Task statement
Each entry below is to be transcribed exactly; pictures are not copied.

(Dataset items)
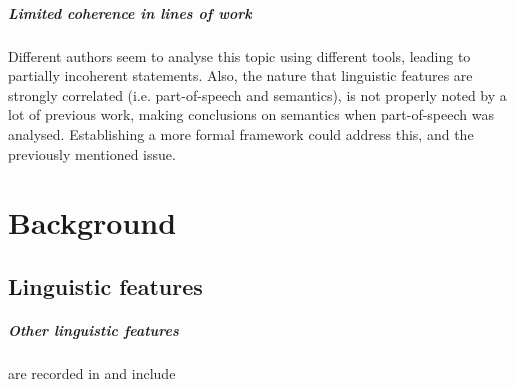\documentclass[a4paper,12pt,oneside,openright]{report}
\begin{document}
\paragraph{Limited coherence in lines of work} 
Different authors seem to analyse this topic using different tools, leading to partially incoherent statements.
Also, the nature that linguistic features are strongly correlated (i.e. part-of-speech and semantics), is not properly noted by a lot of previous work, making conclusions on semantics when part-of-speech was analysed.
Establishing a more formal framework could address this, and the previously mentioned issue.

\appendix
\singlespacing

%  

% 
% 
 

\chapter{Background}

\section{Linguistic features}\label{appendix:linguistic_features}

\paragraph{Other linguistic features} are recorded in \cite{wang19} and include
\end{document}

Answer space
\documentclass[a4paper,12pt,oneside,openright]{report}
\begin{document}
\paragraph{Limited coherence in lines of work} 
Different authors seem to analyse this topic using different tools, leading to partially incoherent statements.
Also, the nature that linguistic features are strongly correlated (i.e. part-of-speech and semantics), is not properly noted by a lot of previous work, making conclusions on semantics when part-of-speech was analysed.
Establishing a more formal framework could address this, and the previously mentioned issue.

\appendix
\singlespacing

%  

% 
% 
 

\chapter{Background}

\section{Linguistic features}\label{appendix:linguistic_features}

\paragraph{Other linguistic features} are recorded in \cite{wang19} and include
\end{document}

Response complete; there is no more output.